WORK INSTRUCTION:
Go through the data and report each line that holds the string "Docker".

Records from a data source
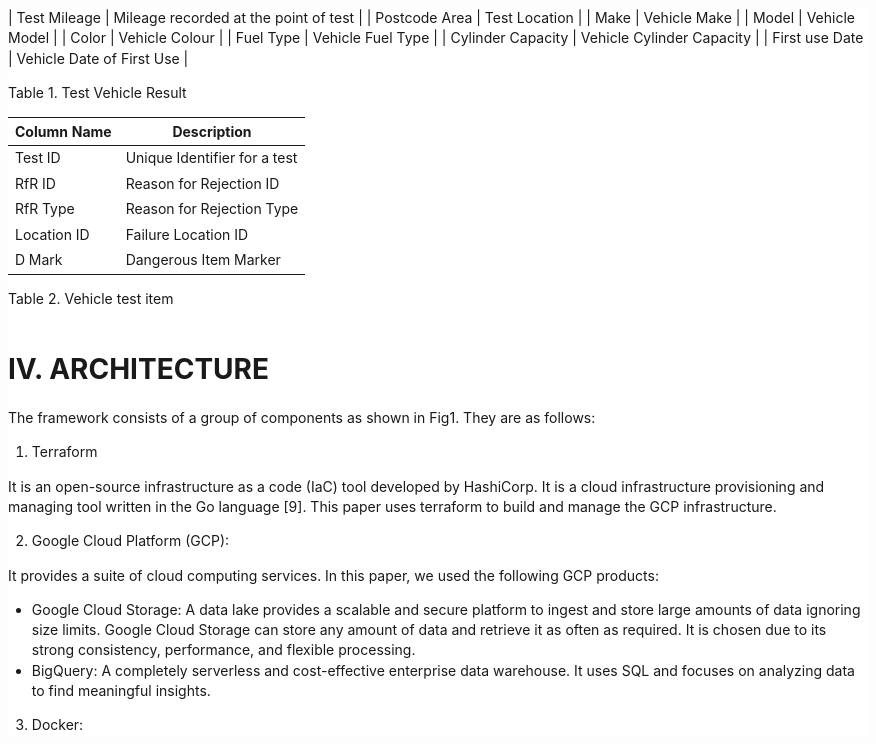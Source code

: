 | Test Mileage	| Mileage recorded at the point of test |
| Postcode Area	| Test Location |
| Make |	Vehicle Make |
| Model	| Vehicle Model |
| Color	| Vehicle Colour |
| Fuel Type	| Vehicle Fuel Type |
| Cylinder Capacity	| Vehicle Cylinder Capacity |
| First use Date	| Vehicle Date of First Use |

Table 1. Test Vehicle Result

| Column Name	 | Description |
| --- | --- |
| Test ID	| Unique Identifier for a test |
| RfR ID	| Reason for Rejection ID |
| RfR Type	| Reason for Rejection Type |
| Location ID	| Failure Location ID |
| D Mark	| Dangerous Item Marker |

Table 2. Vehicle test item

# IV.  ARCHITECTURE

The framework consists of a group of components as shown in Fig1. They are as follows:

1. Terraform
   
It is an open-source infrastructure as a code (IaC) tool developed by HashiCorp. It is a cloud infrastructure provisioning and managing tool written in the Go language [9]. This paper uses terraform to build and manage the GCP infrastructure.

2. Google Cloud Platform (GCP):
   
It provides a suite of cloud computing services. In this paper, we used the following GCP products:
- Google Cloud Storage: 
    A data lake provides a scalable and secure platform to ingest and store large amounts of data ignoring size limits. Google Cloud Storage can store any amount of data and retrieve it as often as required. It is chosen due to its strong consistency, performance, and 
    flexible processing.
- BigQuery: 
    A completely serverless and cost-effective enterprise data warehouse. It uses SQL and focuses on analyzing data to find meaningful insights.
    
3. Docker:
   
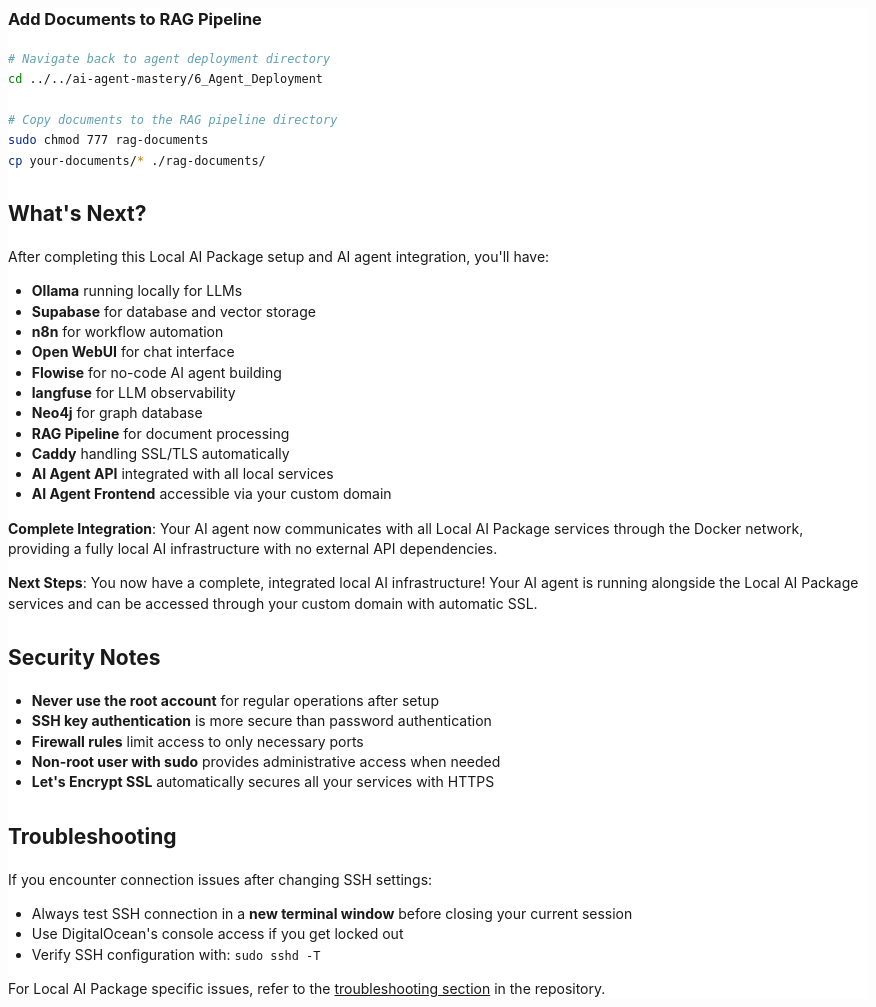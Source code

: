 ### Add Documents to RAG Pipeline

```bash
# Navigate back to agent deployment directory
cd ../../ai-agent-mastery/6_Agent_Deployment

# Copy documents to the RAG pipeline directory
sudo chmod 777 rag-documents
cp your-documents/* ./rag-documents/
```

## What's Next?

After completing this Local AI Package setup and AI agent integration, you'll have:

- **Ollama** running locally for LLMs
- **Supabase** for database and vector storage
- **n8n** for workflow automation
- **Open WebUI** for chat interface
- **Flowise** for no-code AI agent building
- **langfuse** for LLM observability
- **Neo4j** for graph database
- **RAG Pipeline** for document processing
- **Caddy** handling SSL/TLS automatically
- **AI Agent API** integrated with all local services
- **AI Agent Frontend** accessible via your custom domain

**Complete Integration**: Your AI agent now communicates with all Local AI Package services through the Docker network, providing a fully local AI infrastructure with no external API dependencies.

**Next Steps**: You now have a complete, integrated local AI infrastructure! Your AI agent is running alongside the Local AI Package services and can be accessed through your custom domain with automatic SSL.

## Security Notes

- **Never use the root account** for regular operations after setup
- **SSH key authentication** is more secure than password authentication  
- **Firewall rules** limit access to only necessary ports
- **Non-root user with sudo** provides administrative access when needed
- **Let's Encrypt SSL** automatically secures all your services with HTTPS

## Troubleshooting

If you encounter connection issues after changing SSH settings:
- Always test SSH connection in a **new terminal window** before closing your current session
- Use DigitalOcean's console access if you get locked out
- Verify SSH configuration with: `sudo sshd -T`

For Local AI Package specific issues, refer to the [troubleshooting section](https://github.com/coleam00/local-ai-packaged#troubleshooting) in the repository.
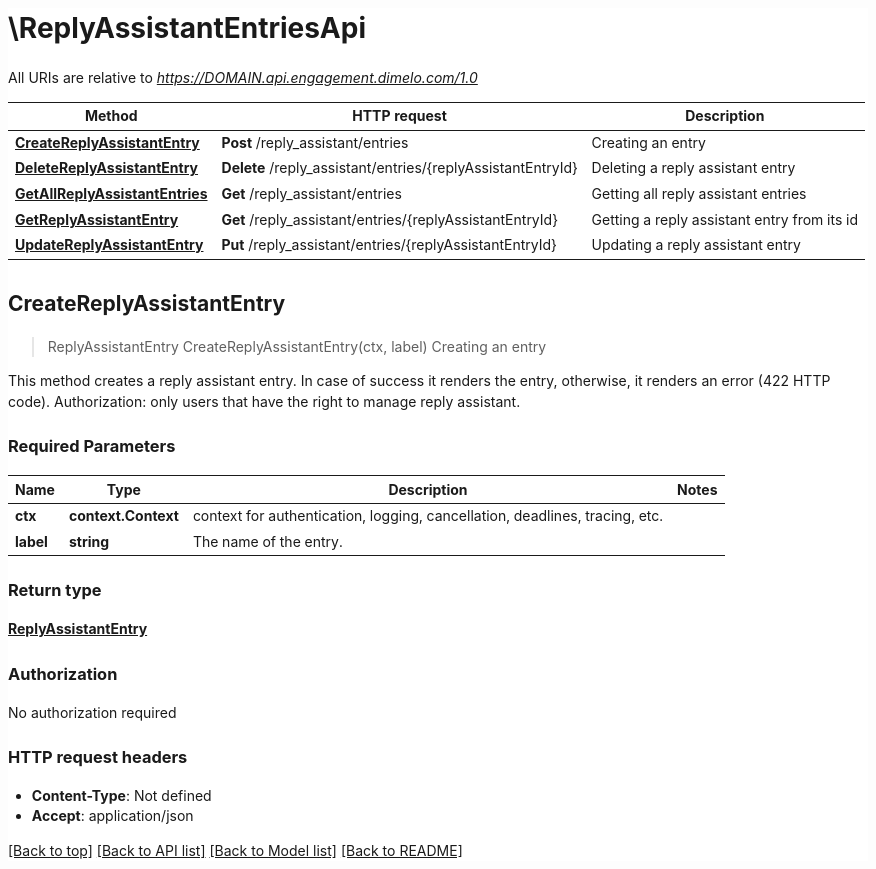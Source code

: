 # \ReplyAssistantEntriesApi

All URIs are relative to *https://DOMAIN.api.engagement.dimelo.com/1.0*

Method | HTTP request | Description
------------- | ------------- | -------------
[**CreateReplyAssistantEntry**](ReplyAssistantEntriesApi.md#CreateReplyAssistantEntry) | **Post** /reply_assistant/entries | Creating an entry
[**DeleteReplyAssistantEntry**](ReplyAssistantEntriesApi.md#DeleteReplyAssistantEntry) | **Delete** /reply_assistant/entries/{replyAssistantEntryId} | Deleting a reply assistant entry
[**GetAllReplyAssistantEntries**](ReplyAssistantEntriesApi.md#GetAllReplyAssistantEntries) | **Get** /reply_assistant/entries | Getting​ a​ll​ reply assistant e​ntries
[**GetReplyAssistantEntry**](ReplyAssistantEntriesApi.md#GetReplyAssistantEntry) | **Get** /reply_assistant/entries/{replyAssistantEntryId} | Getting a reply assistant entry from its id
[**UpdateReplyAssistantEntry**](ReplyAssistantEntriesApi.md#UpdateReplyAssistantEntry) | **Put** /reply_assistant/entries/{replyAssistantEntryId} | Updating a reply assistant entry



## CreateReplyAssistantEntry

> ReplyAssistantEntry CreateReplyAssistantEntry(ctx, label)
Creating an entry

This method creates a reply assistant entry. In case of success it renders the entry, otherwise, it renders an error (422 HTTP code).  Authorization​: only users that have the right to manage reply assistant.

### Required Parameters


Name | Type | Description  | Notes
------------- | ------------- | ------------- | -------------
**ctx** | **context.Context** | context for authentication, logging, cancellation, deadlines, tracing, etc.
**label** | **string**| The name of the entry. | 

### Return type

[**ReplyAssistantEntry**](ReplyAssistantEntry.md)

### Authorization

No authorization required

### HTTP request headers

- **Content-Type**: Not defined
- **Accept**: application/json

[[Back to top]](#) [[Back to API list]](../README.md#documentation-for-api-endpoints)
[[Back to Model list]](../README.md#documentation-for-models)
[[Back to README]](../README.md)
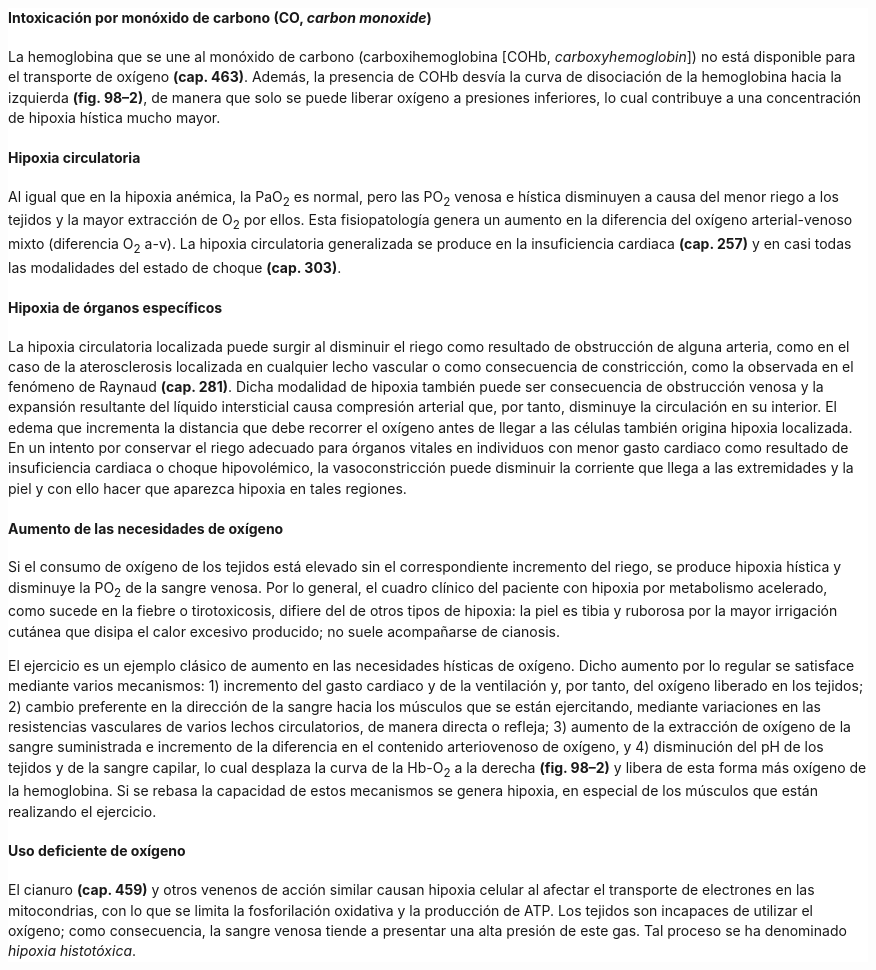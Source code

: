 #### Intoxicación por monóxido de carbono (CO, _carbon monoxide_)

La hemoglobina que se une al monóxido de carbono (carboxihemoglobina [COHb, _carboxyhemoglobin_]) no está disponible para el transporte de oxígeno **(cap. 463)**. Además, la presencia de COHb desvía la curva de disociación de la hemoglobina hacia la izquierda **(fig. 98–2)**, de manera que solo se puede liberar oxígeno a presiones inferiores, lo cual contribuye a una concentración de hipoxia hística mucho mayor.

#### Hipoxia circulatoria

Al igual que en la hipoxia anémica, la PaO<sub>2</sub> es normal, pero las PO<sub>2</sub> venosa e hística disminuyen a causa del menor riego a los tejidos y la mayor extracción de O<sub>2</sub> por ellos. Esta fisiopatología genera un aumento en la diferencia del oxígeno arterial-venoso mixto (diferencia O<sub>2</sub> a-v). La hipoxia circulatoria generalizada se produce en la insuficiencia cardiaca **(cap. 257)** y en casi todas las modalidades del estado de choque **(cap. 303)**.

#### Hipoxia de órganos específicos

La hipoxia circulatoria localizada puede surgir al disminuir el riego como resultado de obstrucción de alguna arteria, como en el caso de la aterosclerosis localizada en cualquier lecho vascular o como consecuencia de constricción, como la observada en el fenómeno de Raynaud **(cap. 281)**. Dicha modalidad de hipoxia también puede ser consecuencia de obstrucción venosa y la expansión resultante del líquido intersticial causa compresión arterial que, por tanto, disminuye la circulación en su interior. El edema que incrementa la distancia que debe recorrer el oxígeno antes de llegar a las células también origina hipoxia localizada. En un intento por conservar el riego adecuado para órganos vitales en individuos con menor gasto cardiaco como resultado de insuficiencia cardiaca o choque hipovolémico, la vasoconstricción puede disminuir la corriente que llega a las extremidades y la piel y con ello hacer que aparezca hipoxia en tales regiones.

#### Aumento de las necesidades de oxígeno

Si el consumo de oxígeno de los tejidos está elevado sin el correspondiente incremento del riego, se produce hipoxia hística y disminuye la PO<sub>2</sub> de la sangre venosa. Por lo general, el cuadro clínico del paciente con hipoxia por metabolismo acelerado, como sucede en la fiebre o tirotoxicosis, difiere del de otros tipos de hipoxia: la piel es tibia y ruborosa por la mayor irrigación cutánea que disipa el calor excesivo producido; no suele acompañarse de cianosis.

El ejercicio es un ejemplo clásico de aumento en las necesidades hísticas de oxígeno. Dicho aumento por lo regular se satisface mediante varios mecanismos: 1) incremento del gasto cardiaco y de la ventilación y, por tanto, del oxígeno liberado en los tejidos; 2) cambio preferente en la dirección de la sangre hacia los músculos que se están ejercitando, mediante variaciones en las resistencias vasculares de varios lechos circulatorios, de manera directa o refleja; 3) aumento de la extracción de oxígeno de la sangre suministrada e incremento de la diferencia en el contenido arteriovenoso de oxígeno, y 4) disminución del pH de los tejidos y de la sangre capilar, lo cual desplaza la curva de la Hb-O<sub>2</sub> a la derecha **(fig. 98–2)** y libera de esta forma más oxígeno de la hemoglobina. Si se rebasa la capacidad de estos mecanismos se genera hipoxia, en especial de los músculos que están realizando el ejercicio.

#### Uso deficiente de oxígeno

El cianuro **(cap. 459)** y otros venenos de acción similar causan hipoxia celular al afectar el transporte de electrones en las mitocondrias, con lo que se limita la fosforilación oxidativa y la producción de ATP. Los tejidos son incapaces de utilizar el oxígeno; como consecuencia, la sangre venosa tiende a presentar una alta presión de este gas. Tal proceso se ha denominado _hipoxia histotóxica_.
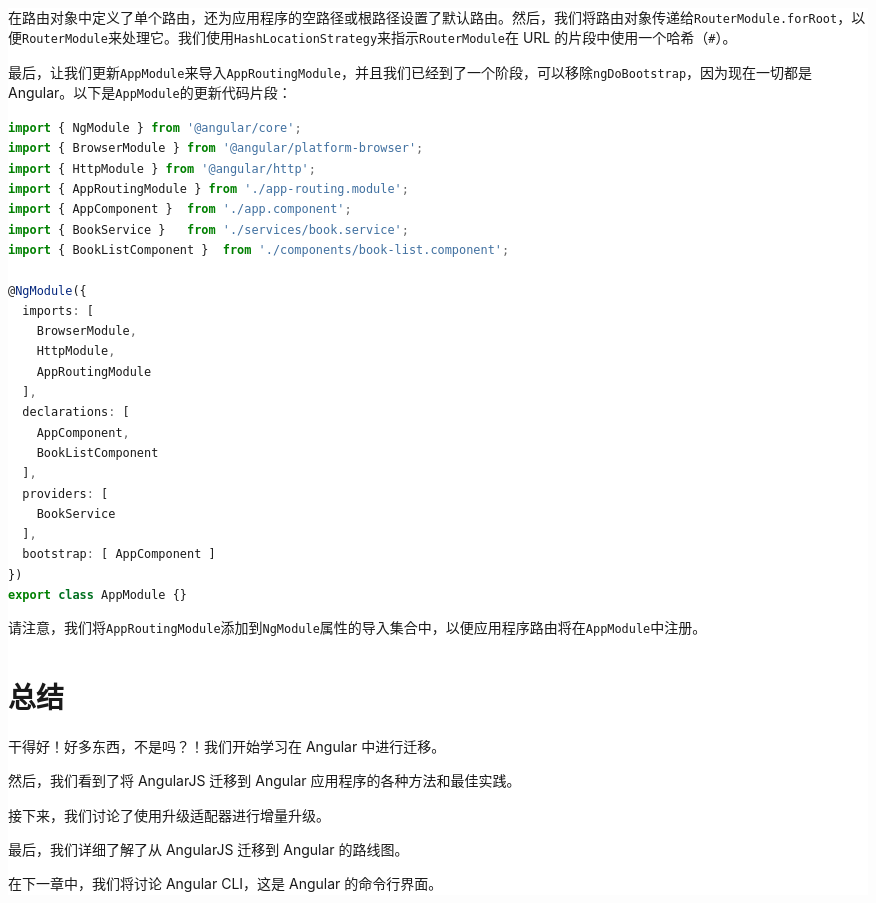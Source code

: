 在路由对象中定义了单个路由，还为应用程序的空路径或根路径设置了默认路由。然后，我们将路由对象传递给`RouterModule.forRoot`，以便`RouterModule`来处理它。我们使用`HashLocationStrategy`来指示`RouterModule`在 URL 的片段中使用一个哈希（`#`）。

最后，让我们更新`AppModule`来导入`AppRoutingModule`，并且我们已经到了一个阶段，可以移除`ngDoBootstrap`，因为现在一切都是 Angular。以下是`AppModule`的更新代码片段：

```ts
import { NgModule } from '@angular/core';   
import { BrowserModule } from '@angular/platform-browser';   
import { HttpModule } from '@angular/http';   
import { AppRoutingModule } from './app-routing.module';   
import { AppComponent }  from './app.component';   
import { BookService }   from './services/book.service';   
import { BookListComponent }  from './components/book-list.component';   

@NgModule({   
  imports: [   
    BrowserModule,   
    HttpModule,   
    AppRoutingModule   
  ],   
  declarations: [   
    AppComponent,   
    BookListComponent   
  ],   
  providers: [   
    BookService   
  ],   
  bootstrap: [ AppComponent ]   
})   
export class AppModule {}   

```

请注意，我们将`AppRoutingModule`添加到`NgModule`属性的导入集合中，以便应用程序路由将在`AppModule`中注册。

# 总结

干得好！好多东西，不是吗？！我们开始学习在 Angular 中进行迁移。

然后，我们看到了将 AngularJS 迁移到 Angular 应用程序的各种方法和最佳实践。

接下来，我们讨论了使用升级适配器进行增量升级。

最后，我们详细了解了从 AngularJS 迁移到 Angular 的路线图。

在下一章中，我们将讨论 Angular CLI，这是 Angular 的命令行界面。


  [index: number]: string;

EXPECTED ANSWER:
3. Docker:
**Complete Integration**: Your AI agent now communicates with all Local AI Package services through the Docker network, providing a fully local AI infrastructure with no external API dependencies.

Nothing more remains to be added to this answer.